The me link relationship can be seen as saying: the URL I am pointing to is about the same person as the page I am on. Schwartz’ Twitter profile (@rustybrick) links to his RustyBrick profile page using this link relationship, making it clear that those two pages are about the same person. And that is what rel="me" is for. The microformats wiki (/rel-me) calls this “profile equivalence”.

When we know that different web pages are all expressing parts of the same person, we can start to draw them out as a graph. The RustyBrick profile page also includes links to Schwartz’ YouTube, LinkedIn, and Facebook. If those links all had rel="me" on them, the graph would show us that Twitter user @rustybrick is the same person as Facebook user @barryschwartz. Without a specified link relationship there is no way to know this as the profile page may just have been linking to a random Facebook page.

We can even put this graph to use. Lets highlight 2 use-cases:

  1. Kevin Marks has played with Distributed Verification. The idea here is that we can be pretty sure who owns rustybrick.com and that a profile page on there really means something. But anyone can walk up to Twitter and register themselves as “Barry Schwartz”. We see fake Twitter profiles all the time. But only the Schwartz in control of rustybrick.com can put a link with rel="me" on there.

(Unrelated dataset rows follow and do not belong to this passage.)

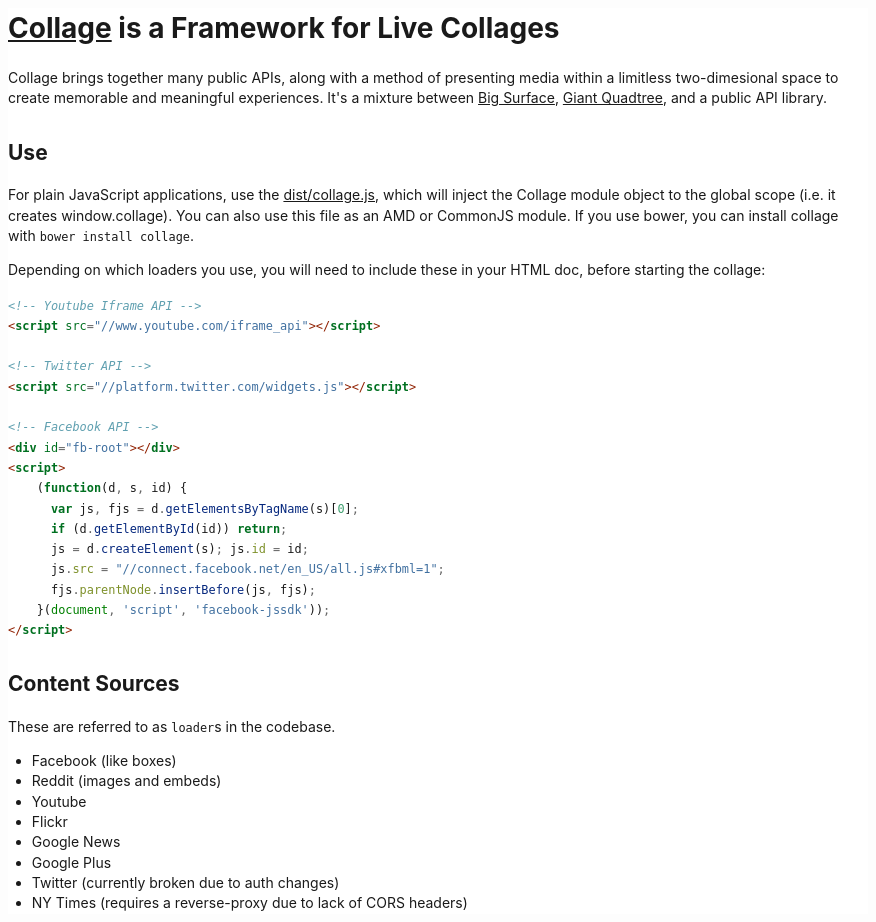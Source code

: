 # <a href="http://ozan.io/collage/">Collage</a> is a Framework for Live Collages

Collage brings together many public APIs, along with a method of presenting media within a limitless two-dimesional
space to create memorable and meaningful experiences. It's a mixture between [Big Surface](https://github.com/oztu/big-surface), 
[Giant Quadtree](https://github.com/oztu/giant-quadtree), and
a public API library.

## Use
For plain JavaScript applications, use the [dist/collage.js](https://raw.github.com/oztu/collage/master/dist/collage.js), 
which will inject the Collage module object to the global scope (i.e. it creates window.collage). You can also use this file as an AMD or CommonJS module. If you use bower, you can install collage with `bower install collage`.

Depending on which loaders you use, you will need to include these in your HTML doc, before starting the collage:
```html
<!-- Youtube Iframe API -->
<script src="//www.youtube.com/iframe_api"></script>

<!-- Twitter API -->
<script src="//platform.twitter.com/widgets.js"></script>

<!-- Facebook API -->
<div id="fb-root"></div>
<script>
	(function(d, s, id) {
	  var js, fjs = d.getElementsByTagName(s)[0];
	  if (d.getElementById(id)) return;
	  js = d.createElement(s); js.id = id;
	  js.src = "//connect.facebook.net/en_US/all.js#xfbml=1";
	  fjs.parentNode.insertBefore(js, fjs);
	}(document, 'script', 'facebook-jssdk'));
</script>
```

## Content Sources
These are referred to as `loader`s in the codebase.

* Facebook (like boxes)
* Reddit (images and embeds)
* Youtube
* Flickr
* Google News
* Google Plus
* Twitter (currently broken due to auth changes)
* NY Times (requires a reverse-proxy due to lack of CORS headers)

    If the Twitter account I am looking at links to the RustyBrick profile page, and the RustyBrick profile page links back to the same Twitter account, each using rel="me", I know the Schwartz I am looking at on Twitter is the same person! By using the same link relationship at two ends we have verification.

  2. Building upon the distributed verification we can let people identify (“authenticate”) themselves as well. That is the idea behind RelMeAuth.

    There is way more useful information about Schwartz on the RustyBrick profile page than on his Twitter account. But if we want to know that profile belongs to the person we are talking to, they need some sort of proof of ownership. Because Twitter can be used to login to external parties, we can use that as a way of showing ownership. The person capable of logging in to @rustybrick on Twitter can be said to also own the RustyBrick profile page.

There might not be a solid use-case for Google to work with this link relationship right now. Especially not for surfacing pages in reply to a search query. But the rest of the web can make great use of it. This brings me to the last thing I want to say:

This Markup Is Not For The Sake Of Google

I was very happy to see that Search Engine Roundtable is still including rel="author"! Because of course they should include it even if Google isn’t using it for Rich Snippets (or whatever).

Sir Tim, best known for tweeting during the 2012 Summer Olympic Games opening (and inventing the web), wrote a note on Linked Data where he highlights the following question:

If someone has the URI of that thing, what relationships to what other objects is it useful to know about?

If you are reading this page, it might be useful to know who its author is.

The fact that “Google’s algorithm” isn’t “considering” rel="me" does not change the answer to the above question. It also does not affect how we can use it.